Allen Farrell - The CHUM Story

The CHUM Story
Stoddart - 2001


Michael Panontin
Allen Farrell's memoir of his days at Toronto's CHUM-AM radio station is in many ways a chronicle of a golden age in popular culture. Today's kids may have unprecedented access to music via YouTube and iTunes, and those of us greying old farts may wax nostalgic about record shops once bedecked floor to ceiling in eye-catching gatefold vinyl albums. But there is certainly a case to be made that the real gilt era was the days of transistor radios, powerhouse AM stations and the lowly 45-rpm single.
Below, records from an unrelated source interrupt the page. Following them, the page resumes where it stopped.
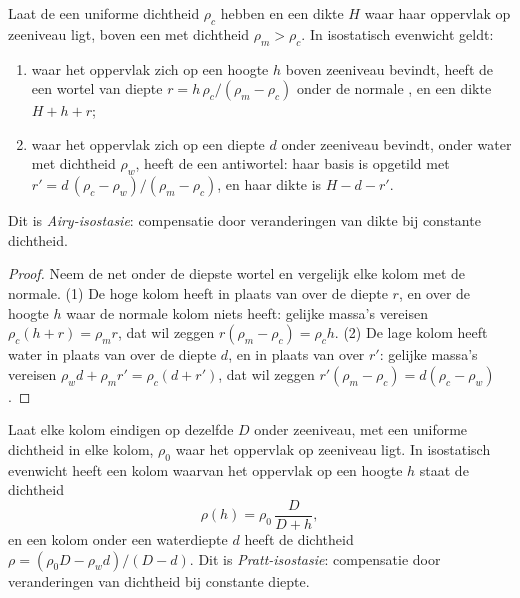 \begin{proposition}\label{prop:b1:isostasy-gravity:airy}
Laat de  een uniforme dichtheid $\rho_c$ hebben en een dikte $H$ waar haar oppervlak op zeeniveau ligt, boven een  met dichtheid $\rho_m > \rho_c$. In isostatisch evenwicht geldt:
\begin{enumerate}
  \item waar het oppervlak zich op een hoogte $h$ boven zeeniveau bevindt, heeft de  een wortel van diepte $r = h\,\rho_c/(\rho_m - \rho_c)$ onder de normale , en een dikte $H + h + r$;
  \item waar het oppervlak zich op een diepte $d$ onder zeeniveau bevindt, onder water met dichtheid $\rho_w$, heeft de  een antiwortel: haar basis is opgetild met $r' = d\,(\rho_c - \rho_w)/(\rho_m - \rho_c)$, en haar dikte is $H - d - r'$.
\end{enumerate}
Dit is \emph{Airy-isostasie}: compensatie door veranderingen van dikte bij constante dichtheid.
\end{proposition}

\begin{proof}
Neem de  net onder de diepste wortel en vergelijk elke kolom met de normale. (1) De hoge kolom heeft  in plaats van  over de diepte $r$, en  over de hoogte $h$ waar de normale kolom niets heeft: gelijke massa's vereisen $\rho_c(h + r) = \rho_m r$, dat wil zeggen
$r(\rho_m - \rho_c) = \rho_c h$. (2) De lage kolom heeft water in plaats van  over de diepte $d$, en  in plaats van  over $r'$: gelijke massa's vereisen $\rho_w d + \rho_m r' = \rho_c(d + r')$, dat wil zeggen $r'(\rho_m - \rho_c) =
d(\rho_c - \rho_w)$.
\end{proof}

\begin{proposition}\label{prop:b1:isostasy-gravity:pratt}
Laat elke kolom eindigen op dezelfde  $D$ onder zeeniveau, met een uniforme dichtheid in elke kolom, $\rho_0$ waar het oppervlak op zeeniveau ligt. In isostatisch evenwicht heeft een kolom waarvan het oppervlak op een hoogte $h$ staat de dichtheid
\[
  \rho(h) = \rho_0\,\frac{D}{D + h},
\]
en een kolom onder een waterdiepte $d$ heeft de dichtheid $\rho = (\rho_0 D - \rho_w d)/(D - d)$. Dit is \emph{Pratt-isostasie}: compensatie door veranderingen van dichtheid bij constante diepte.
\end{proposition}

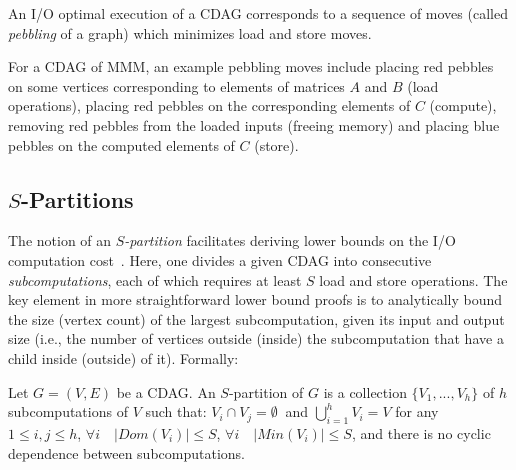 An I/O optimal execution of a CDAG corresponds to a sequence of moves (called 
\emph{pebbling} of a graph) which minimizes load  and store 
 moves.

%
For a CDAG of MMM, an example pebbling moves include placing red pebbles on 
some vertices
corresponding to elements of matrices $A$ and $B$ (load operations), placing 
red
pebbles on the corresponding elements of $C$ (compute), removing red
pebbles from the loaded inputs (freeing memory) and placing blue pebbles on the
computed elements of $C$ (store). 

\subsection{$S$-Partitions}


The notion of an \emph{$S$-partition} facilitates deriving lower bounds on the
I/O computation cost~\cite{redblue}. Here, one divides a given CDAG into
consecutive \emph{subcomputations}, each of which requires at least $S$ load 
and store
operations. The key element in more straightforward
lower bound proofs is to analytically bound the size (vertex count) of
the largest subcomputation, given its input and output size (i.e., the number
of vertices outside (inside) the subcomputation that have a child inside
(outside) of it). 
%
%
%
%
%
Formally:

\begin{defn} \label{df:s-partition}
	Let $G = (V,E)$ be a CDAG. An $S$-partition of $G$ is a collection $\{V_1, 
	...,
	V_h\}$ of $h$ subcomputations of $ V$ such that:  $V_i \cap V_j
	=\emptyset\ $ and $\bigcup_{i=1}^{h} V_i=V$ for any $1 \le i,j \le h$,
	 $\forall i\quad |Dom(V_i)| \le S$,  $\forall i\quad
	|Min(V_i)| \le S$, and  there is no cyclic dependence between
	subcomputations.
\end{defn}

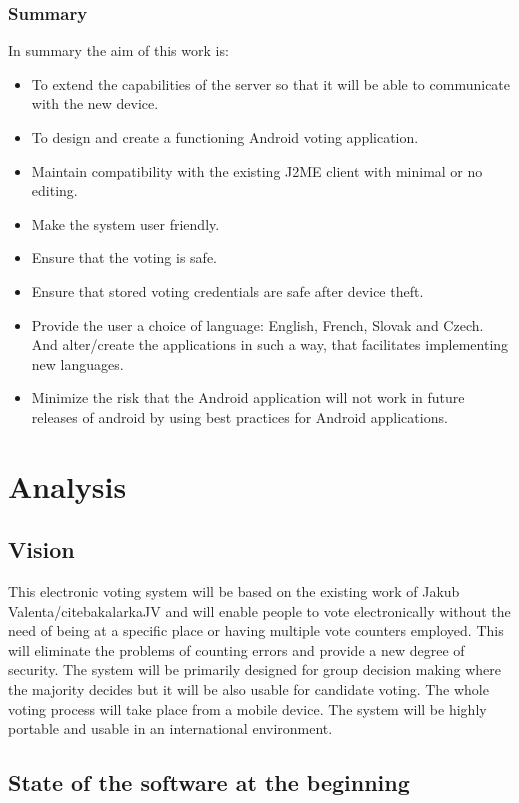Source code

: \documentclass[11pt,twoside,a4paper]{book}
\begin{document}
\subsection{Summary}
In summary the aim of this work is:

\begin{itemize}
\item To extend the capabilities of the server so that it will be able to communicate with the new device.
\item To design and create a functioning Android voting application.
\item Maintain compatibility with the existing J2ME client with minimal or no editing.
\item Make the system user friendly.
\item Ensure that the voting is safe.
\item Ensure that stored voting credentials are safe after device theft.
\item Provide the user a choice of language: English, French, Slovak and Czech. And alter/create the applications in such a way, that facilitates implementing new languages.
\item Minimize the risk that the Android application will not work in future releases of android by using best practices for Android applications.
\end{itemize}
\chapter{Analysis}
\section{Vision}
This electronic voting system will be based on the existing work of Jakub Valenta/cite{bakalarkaJV} and will enable people to vote electronically without the need of being at a specific place or having multiple vote counters employed. This will eliminate the problems of counting errors and provide a new degree of security. The system will be primarily designed for group decision making where the majority decides but it will be also usable for candidate voting. The whole voting process will take place from a mobile device. The system will be highly portable and usable in an international environment.
\section{State of the software at the beginning}
\end{document}
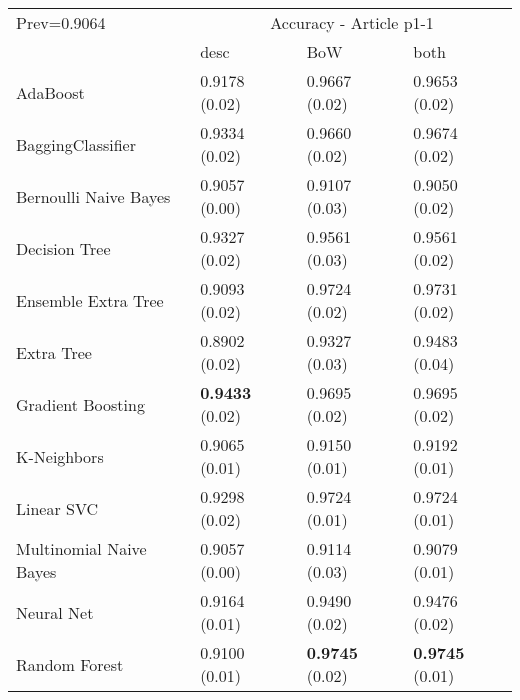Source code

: \begin{tabular}{|l|l|l|l| }
\hline
Prev=0.9064 &  \multicolumn{3}{c|}{Accuracy - Article p1-1} \\
\cline{2-4} & desc & BoW & both \\ \hline
AdaBoost                & 0.9178 (0.02) & 0.9667 (0.02) & 0.9653 (0.02)\\
BaggingClassifier       & 0.9334 (0.02) & 0.9660 (0.02) & 0.9674 (0.02)\\
Bernoulli Naive Bayes   & 0.9057 (0.00) & 0.9107 (0.03) & 0.9050 (0.02)\\
Decision Tree           & 0.9327 (0.02) & 0.9561 (0.03) & 0.9561 (0.02)\\
Ensemble Extra Tree     & 0.9093 (0.02) & 0.9724 (0.02) & 0.9731 (0.02)\\
Extra Tree              & 0.8902 (0.02) & 0.9327 (0.03) & 0.9483 (0.04)\\
Gradient Boosting       & {\bf 0.9433} (0.02) & 0.9695 (0.02) & 0.9695 (0.02)\\
K-Neighbors             & 0.9065 (0.01) & 0.9150 (0.01) & 0.9192 (0.01)\\
Linear SVC              & 0.9298 (0.02) & 0.9724 (0.01) & 0.9724 (0.01)\\
Multinomial Naive Bayes & 0.9057 (0.00) & 0.9114 (0.03) & 0.9079 (0.01)\\
Neural Net              & 0.9164 (0.01) & 0.9490 (0.02) & 0.9476 (0.02)\\
Random Forest           & 0.9100 (0.01) & {\bf 0.9745} (0.02) & {\bf 0.9745} (0.01)\\
\hline
\end{tabular}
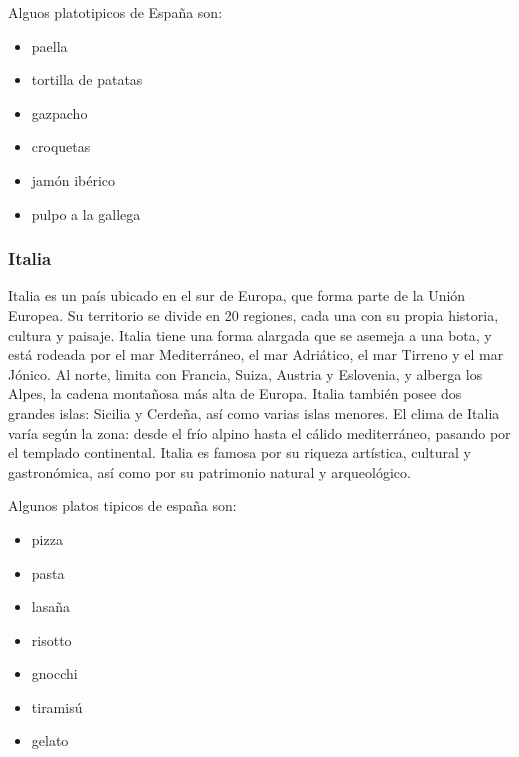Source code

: \documentclass{article}
\begin{document}

Alguos platotipicos de España son:
\begin{itemize}
    \item paella
    \item tortilla de patatas
    \item gazpacho
    \item croquetas
    \item jamón ibérico
    \item pulpo a la gallega
\end{itemize}
\subsubsection{Italia}


Italia es un país ubicado en el sur de Europa, que forma parte de la Unión Europea. Su territorio se divide en 20 regiones, cada una con su propia historia, cultura y paisaje. Italia tiene una forma alargada que se asemeja a una bota, y está rodeada por el mar Mediterráneo, el mar Adriático, el mar Tirreno y el mar Jónico. Al norte, limita con Francia, Suiza, Austria y Eslovenia, y alberga los Alpes, la cadena montañosa más alta de Europa. Italia también posee dos grandes islas: Sicilia y Cerdeña, así como varias islas menores. El clima de Italia varía según la zona: desde el frío alpino hasta el cálido mediterráneo, pasando por el templado continental. Italia es famosa por su riqueza artística, cultural y gastronómica, así como por su patrimonio natural y arqueológico.

Algunos platos tipicos de españa son:
\begin{itemize}
    \item pizza
    \item pasta
    \item lasaña
    \item risotto
    \item gnocchi
    \item tiramisú
    \item gelato
\end{itemize}
\end{document}
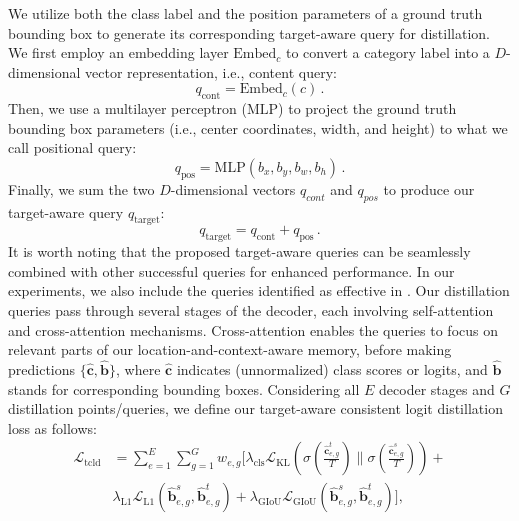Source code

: We utilize both the class label and the position parameters of a ground truth bounding box to generate its corresponding target-aware query for distillation. 
We first employ an embedding layer $\text{Embed}_c$ to convert a category label into a $D$-dimensional vector representation, i.e., content query:
\begin{equation}
    q_{\text{cont}} = \text{Embed}_c(c) \,.
\end{equation}
\noindent Then, we use a multilayer perceptron ($\text{MLP}$) to project the ground truth bounding box parameters (i.e., center coordinates, width, and height) to what we call positional query:
\begin{equation}
    q_{\text{pos}} = \text{MLP}\left(b_{x}, b_{y}, b_{w}, b_{h}\right) \,.
\end{equation}
\noindent Finally, we sum the two $D$-dimensional vectors $q_{cont}$ and $q_{pos}$ to produce our target-aware query $q_{\text{target}}$:
\begin{equation}
q_{\text{target}} = q_{\text{cont}} + q_{\text{pos}} \,.
\end{equation}
It is worth noting that the proposed target-aware queries can be seamlessly combined with other successful queries for enhanced performance. In our experiments, we also include the queries identified as effective in \cite{wang2024knowledge}.
Our distillation queries pass through several stages of the decoder, each involving self-attention and cross-attention mechanisms. Cross-attention enables the queries to focus on relevant parts of our location-and-context-aware memory, before making predictions $\{\hat{\mathbf{c}}, \hat{\mathbf{b}}\}$, where $\hat{\mathbf{c}}$ indicates (unnormalized) class scores or logits, and $\hat{\mathbf{b}}$ stands for corresponding bounding boxes.
Considering all $E$ decoder stages and $G$ distillation points/queries, we define our target-aware consistent logit distillation loss as follows:
\begin{equation}\label{eq:tcld}
\begin{aligned}
\mathcal{L}_{\text{tcld}} & = \sum_{e=1}^E\sum_{g=1}^{G} w_{e,g} [ \lambda_{\text{cls}} \mathcal{L}_{\text{KL}} (\sigma(\frac{\hat{\mathbf{c}}_{e,g}^t}{T}) \parallel \sigma(\frac{\hat{\mathbf{c}}_{e,g}^s}{T})) + \\
&\lambda_{\text{L1}} \mathcal{L}_{\text{L1}} (\hat{\mathbf{b}}_{e,g}^s, \hat{\mathbf{b}}_{e,g}^t) 
+ \lambda_{\text{GIoU}} \mathcal{L}_{\text{GIoU}} (\hat{\mathbf{b}}_{e,g}^s, \hat{\mathbf{b}}_{e,g}^t)],
\end{aligned}
\end{equation}
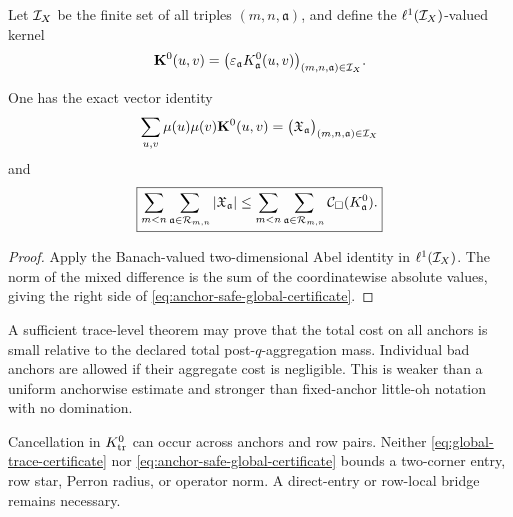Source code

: Let \(\cI_X\) be the finite set of all triples
\((m,n,\mathfrak a)\), and define the \(\ell^1(\cI_X)\)-valued kernel
\begin{equation}
 \mathbf K^{0}(u,v)
 =
 \bigl(
 \varepsilon_{\mathfrak a}K_{\mathfrak a}^{0}(u,v)
 \bigr)_{(m,n,\mathfrak a)\in\cI_X}.
 \label{eq:anchor-labelled-kernel}
\end{equation}

\begin{proposition}
\label{prop:anchor-safe-certificate}
One has the exact vector identity
\[
 \sum_{u,v}\mu(u)\mu(v)\mathbf K^{0}(u,v)
 =
 \bigl(\mathfrak X_{\mathfrak a}\bigr)_{(m,n,\mathfrak a)\in\cI_X}
\]
and
\begin{equation}
 \boxed{
 \sum_{m<n}\sum_{\mathfrak a\in\cR_{m,n}}
 |\mathfrak X_{\mathfrak a}|
 \le
 \sum_{m<n}\sum_{\mathfrak a\in\cR_{m,n}}
 \cC_\square(K_{\mathfrak a}^{0}).}
 \label{eq:anchor-safe-global-certificate}
\end{equation}
\end{proposition}

\begin{proof}
Apply the Banach-valued two-dimensional Abel identity in
\(\ell^1(\cI_X)\).  The norm of the mixed difference is the sum of the
coordinatewise absolute values, giving the right side of
\eqref{eq:anchor-safe-global-certificate}.
\end{proof}

\begin{remark}
A sufficient trace-level theorem may prove that the total cost on all
anchors is small relative to the declared total post-\(q\)-aggregation
mass.  Individual bad anchors are allowed if their aggregate cost is
negligible.  This is weaker than a uniform anchorwise estimate and stronger
than fixed-anchor little-oh notation with no domination.
\end{remark}

\begin{remark}
Cancellation in \(K_{\rm tr}^{0}\) can occur across anchors and row pairs.
Neither \eqref{eq:global-trace-certificate} nor
\eqref{eq:anchor-safe-global-certificate} bounds a two-corner entry, row
star, Perron radius, or operator norm.  A direct-entry or row-local bridge
remains necessary.
\end{remark}
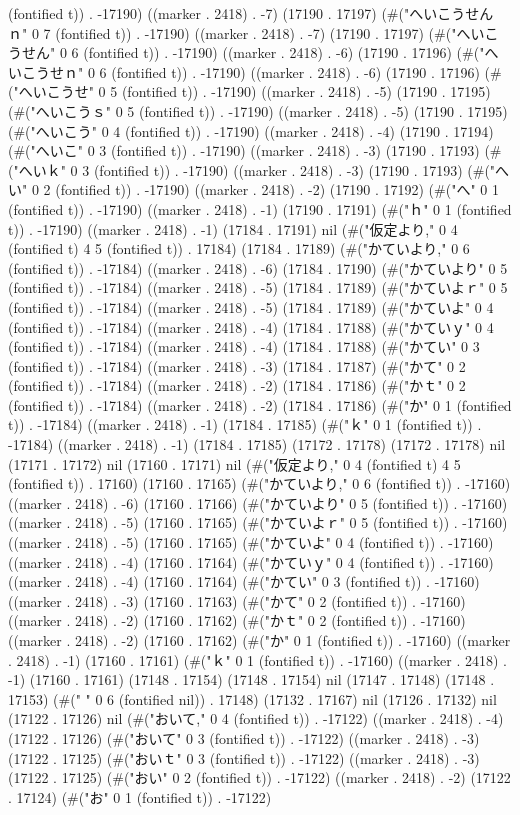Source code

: (fontified t)) . -17190) ((marker . 2418) . -7) (17190 . 17197) (#("へいこうせんｎ" 0 7 (fontified t)) . -17190) ((marker . 2418) . -7) (17190 . 17197) (#("へいこうせん" 0 6 (fontified t)) . -17190) ((marker . 2418) . -6) (17190 . 17196) (#("へいこうせｎ" 0 6 (fontified t)) . -17190) ((marker . 2418) . -6) (17190 . 17196) (#("へいこうせ" 0 5 (fontified t)) . -17190) ((marker . 2418) . -5) (17190 . 17195) (#("へいこうｓ" 0 5 (fontified t)) . -17190) ((marker . 2418) . -5) (17190 . 17195) (#("へいこう" 0 4 (fontified t)) . -17190) ((marker . 2418) . -4) (17190 . 17194) (#("へいこ" 0 3 (fontified t)) . -17190) ((marker . 2418) . -3) (17190 . 17193) (#("へいｋ" 0 3 (fontified t)) . -17190) ((marker . 2418) . -3) (17190 . 17193) (#("へい" 0 2 (fontified t)) . -17190) ((marker . 2418) . -2) (17190 . 17192) (#("へ" 0 1 (fontified t)) . -17190) ((marker . 2418) . -1) (17190 . 17191) (#("ｈ" 0 1 (fontified t)) . -17190) ((marker . 2418) . -1) (17184 . 17191) nil (#("仮定より," 0 4 (fontified t) 4 5 (fontified t)) . 17184) (17184 . 17189) (#("かていより," 0 6 (fontified t)) . -17184) ((marker . 2418) . -6) (17184 . 17190) (#("かていより" 0 5 (fontified t)) . -17184) ((marker . 2418) . -5) (17184 . 17189) (#("かていよｒ" 0 5 (fontified t)) . -17184) ((marker . 2418) . -5) (17184 . 17189) (#("かていよ" 0 4 (fontified t)) . -17184) ((marker . 2418) . -4) (17184 . 17188) (#("かていｙ" 0 4 (fontified t)) . -17184) ((marker . 2418) . -4) (17184 . 17188) (#("かてい" 0 3 (fontified t)) . -17184) ((marker . 2418) . -3) (17184 . 17187) (#("かて" 0 2 (fontified t)) . -17184) ((marker . 2418) . -2) (17184 . 17186) (#("かｔ" 0 2 (fontified t)) . -17184) ((marker . 2418) . -2) (17184 . 17186) (#("か" 0 1 (fontified t)) . -17184) ((marker . 2418) . -1) (17184 . 17185) (#("ｋ" 0 1 (fontified t)) . -17184) ((marker . 2418) . -1) (17184 . 17185) (17172 . 17178) (17172 . 17178) nil (17171 . 17172) nil (17160 . 17171) nil (#("仮定より," 0 4 (fontified t) 4 5 (fontified t)) . 17160) (17160 . 17165) (#("かていより," 0 6 (fontified t)) . -17160) ((marker . 2418) . -6) (17160 . 17166) (#("かていより" 0 5 (fontified t)) . -17160) ((marker . 2418) . -5) (17160 . 17165) (#("かていよｒ" 0 5 (fontified t)) . -17160) ((marker . 2418) . -5) (17160 . 17165) (#("かていよ" 0 4 (fontified t)) . -17160) ((marker . 2418) . -4) (17160 . 17164) (#("かていｙ" 0 4 (fontified t)) . -17160) ((marker . 2418) . -4) (17160 . 17164) (#("かてい" 0 3 (fontified t)) . -17160) ((marker . 2418) . -3) (17160 . 17163) (#("かて" 0 2 (fontified t)) . -17160) ((marker . 2418) . -2) (17160 . 17162) (#("かｔ" 0 2 (fontified t)) . -17160) ((marker . 2418) . -2) (17160 . 17162) (#("か" 0 1 (fontified t)) . -17160) ((marker . 2418) . -1) (17160 . 17161) (#("ｋ" 0 1 (fontified t)) . -17160) ((marker . 2418) . -1) (17160 . 17161) (17148 . 17154) (17148 . 17154) nil (17147 . 17148) (17148 . 17153) (#("		    " 0 6 (fontified nil)) . 17148) (17132 . 17167) nil (17126 . 17132) nil (17122 . 17126) nil (#("おいて," 0 4 (fontified t)) . -17122) ((marker . 2418) . -4) (17122 . 17126) (#("おいて" 0 3 (fontified t)) . -17122) ((marker . 2418) . -3) (17122 . 17125) (#("おいｔ" 0 3 (fontified t)) . -17122) ((marker . 2418) . -3) (17122 . 17125) (#("おい" 0 2 (fontified t)) . -17122) ((marker . 2418) . -2) (17122 . 17124) (#("お" 0 1 (fontified t)) . -17122)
A random look at Billboard's Hot 100 charts, for instance, shows the week of August 12, 1967 brimming with hits by the Doors, the Beatles, Stevie Wonder, Procol Harum and the Hollies - all in the top ten! - whereas the same week fifteen years later is puffed up with fluff like Survivor, Air Supply, REO Speedwagon and Toto.

CHUM, located at 1050 on the AM dial, was a weak "dawn-to-dusk" backwater in the 1950s, with somnambulant deejays spinning equally dull easy listening tracks until, as Farrell writes, station owner Allan Waters returned from Florida and shocked his staff with a tape of WQAM and its newly adopted top-forty format. "The CHUM staff sat listening, slack-jawed, glassy-eyed and staring as if they'd been poleaxed. The tape exploded with rapid-fire jock-patter, upbeat station jingles, call letters repeated incessantly, cornball comedy lines, shouted news snippets, screaming oscillator sounds, and crazy contests and talk-over introductions to the dreaded rock 'n' roll."

CHUM for a time would become arguably the most influential radio station in Canada until it was supplanted by Windsor's CKLW in the late 1960s and early 1970s. Those weekly CHUM charts, distributed to record shops throughout the area, are now prized by collectors of cultural ephemera. In fact, the station that introduced Torontonians to Elvis, the Beatles and the Rolling Stones was known as much for its off-the-wall promotional hijinks as for its music. Deejay Mike Darow, for instance, spent the better part of a week living in a car bolted to a scaffold sixty feet in the air - even while his wife was giving birth to their baby! - in a bid to hock cars, and thus secure a juicy ad account with Golden Mile Chevrolet.

The CHUM Story, invaluable though it may be, is unfortunately short on historical context and rather long on Farrell's irreverent insider tidbits, which for all their arcane trivia, presume too much prior knowledge of CHUM in its heyday. For the rest of us who are either too young or were too far away to have experienced it, the book can be a rather confusing slog of a read at times. Still, for lack of a more coherent chronicle of the station, Farrell's account is a fascinating look at the back pages of Toronto musical history.